Little Library Atlas is a lightweight prototype for cataloging sidewalk mini-libraries from a photo and making nearby-book lookup possible from one shared central database.
The website is the source of truth. People can contribute by uploading a shelf photo on the website, or by using the Android app to capture/review a shelf and sync it to the same website database.
The map is generated from the local SQLite database by scripts/render_library_map.py. Every successful library save refreshes assets/library-map.svg, so the README map stays in sync as new libraries are added.
You can also regenerate it manually:
python scripts\render_library_map.pyThe repository also includes a static GitHub Pages site in docs. It loads docs/atlas-data.json, renders a zoomable OpenStreetMap/Leaflet map, and searches books directly in the browser.
Regenerate the Pages data snapshot before publishing:
python scripts\export_github_pages.pyThe exporter writes library coordinates and book metadata only. It intentionally omits original and uploaded photos so private capture files are not published. On main, .github/workflows/github-pages.yml deploys the docs/ folder to GitHub Pages.
- Takes a close-up books photo for extraction and an optional wider locator photo for wayfinding.
- Pulls geolocation from photo EXIF GPS when it exists.
- Falls back to browser geolocation when the user allows it.
- Uses the OpenAI Responses API to extract visible books and metadata into JSON.
- Lets a human review and edit the draft before saving.
- Stores libraries and books in a central SQLite database file.

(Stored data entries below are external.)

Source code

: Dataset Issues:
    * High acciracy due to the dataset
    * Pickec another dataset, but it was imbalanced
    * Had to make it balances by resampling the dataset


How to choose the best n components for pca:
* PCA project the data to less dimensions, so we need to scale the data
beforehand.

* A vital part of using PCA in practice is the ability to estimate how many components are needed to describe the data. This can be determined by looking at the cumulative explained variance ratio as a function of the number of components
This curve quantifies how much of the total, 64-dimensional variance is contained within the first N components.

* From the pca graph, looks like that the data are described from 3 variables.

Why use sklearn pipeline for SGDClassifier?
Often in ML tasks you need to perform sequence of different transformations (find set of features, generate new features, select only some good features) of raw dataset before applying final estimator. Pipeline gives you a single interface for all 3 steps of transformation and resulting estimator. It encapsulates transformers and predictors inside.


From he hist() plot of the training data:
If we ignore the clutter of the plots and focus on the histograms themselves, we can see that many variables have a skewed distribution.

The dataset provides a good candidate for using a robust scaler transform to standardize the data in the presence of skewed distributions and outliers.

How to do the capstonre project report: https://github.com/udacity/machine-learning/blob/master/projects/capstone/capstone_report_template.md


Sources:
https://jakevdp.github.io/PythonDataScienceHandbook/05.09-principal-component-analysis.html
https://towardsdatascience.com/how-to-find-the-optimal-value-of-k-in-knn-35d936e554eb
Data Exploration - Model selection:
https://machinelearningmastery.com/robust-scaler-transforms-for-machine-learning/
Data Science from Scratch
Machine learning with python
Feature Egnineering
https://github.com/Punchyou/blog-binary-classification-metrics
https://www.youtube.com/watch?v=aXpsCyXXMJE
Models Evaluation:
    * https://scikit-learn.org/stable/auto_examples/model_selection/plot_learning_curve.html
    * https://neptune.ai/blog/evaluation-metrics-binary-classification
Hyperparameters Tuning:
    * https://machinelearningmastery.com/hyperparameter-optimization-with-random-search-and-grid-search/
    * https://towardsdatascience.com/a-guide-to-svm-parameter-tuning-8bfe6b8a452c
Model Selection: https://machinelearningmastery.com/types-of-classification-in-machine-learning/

- Searches the database by title, author, topic, publisher, or ISBN and ranks matches by ZIP code or browser-location distance.
- Accepts Android app contributions through
POST /api/mobile/libraries. - Shows the locator photo in search results so readers can recognize the mini bookcase nearby.
- app.py
- static/index.html
- static/styles.css
- static/app.js
- android-app
- scripts/render_library_map.py
- scripts/export_github_pages.py
- assets/library-map.svg
- docs/index.html
- assets/github-banner.html
- Set an OpenAI key if you want automated book extraction.

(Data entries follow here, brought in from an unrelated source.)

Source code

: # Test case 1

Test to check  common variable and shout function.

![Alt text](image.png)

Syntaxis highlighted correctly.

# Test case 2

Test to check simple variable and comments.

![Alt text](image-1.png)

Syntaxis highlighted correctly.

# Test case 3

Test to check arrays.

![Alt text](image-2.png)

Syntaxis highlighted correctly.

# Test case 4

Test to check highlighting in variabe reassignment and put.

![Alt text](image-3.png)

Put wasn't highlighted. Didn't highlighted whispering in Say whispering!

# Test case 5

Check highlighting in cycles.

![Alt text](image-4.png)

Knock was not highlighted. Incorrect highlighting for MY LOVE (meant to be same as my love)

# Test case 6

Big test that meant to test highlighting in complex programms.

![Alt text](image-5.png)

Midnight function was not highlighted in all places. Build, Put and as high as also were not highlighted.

$env:OPENAI_API_KEY="your-key-here"- Start the app.
python app.py- Open
http://127.0.0.1:8000.
For a public deployment, run the same app on a host with persistent storage for data/, set HOST=0.0.0.0, and use the platform-provided PORT if needed. Use HTTPS for the public URL that Android users enter in the app.
$env:HOST="0.0.0.0"
$env:PORT="8000"
python app.pyThe CLI ingest path is useful when you already have a photo on disk and a reviewed metadata JSON file.
python scripts\ingest_photo.py "C:\Users\xliup\Downloads\PXL_20260328_161848034 (1).jpg"The default metadata file is samples/blue_little_library_books.json. The script copies the photo into data/uploads, extracts EXIF GPS, inserts the library and books into SQLite, then runs a verification search.
The repo includes an Android app in android-app. It keeps an on-device copy for offline review, and when a contributor enters the central website URL, Save + sync to website uploads the reviewed shelf and optional photo to the central database.
$env:ANDROID_HOME="$env:LOCALAPPDATA\Android\Sdk"
$env:ANDROID_SDK_ROOT="$env:LOCALAPPDATA\Android\Sdk"
cd android-app
.\gradlew.bat assembleDebugOn Windows, the debug APK is written outside the OneDrive repo tree to avoid Gradle file-lock issues:
%LOCALAPPDATA%\LittleLibraryAtlasAndroidBuild\app\outputs\apk\debug\app-debug.apk
GitHub Actions also builds the debug APK automatically through .github/workflows/android-apk.yml.
For local testing against a laptop server, start the website with HOST=0.0.0.0 and enter a reachable URL such as http://192.168.1.23:8000 in the Android app. Production deployments should use HTTPS.
The GitHub banner image is assets/github-banner.png. Its source is the tracked HTML/CSS pair assets/github-banner.html and assets/github-banner.css, which lets us regenerate the banner without ever committing the original library photo.
- If
OPENAI_API_KEYis not set, the app still works in manual review mode. - The default model is
gpt-4.1-mini. SetOPENAI_VISION_MODELif you want a different OpenAI vision-capable model. - The shared database lives at
data/little_library_atlas.db. - This prototype uses SQLite for simplicity. For multi-server production deployment, move the same schema to Postgres.
- Raw phone photos are intentionally ignored by Git so the original capture files do not get pushed to GitHub.
Little Library Atlas is licensed under the Apache License 2.0.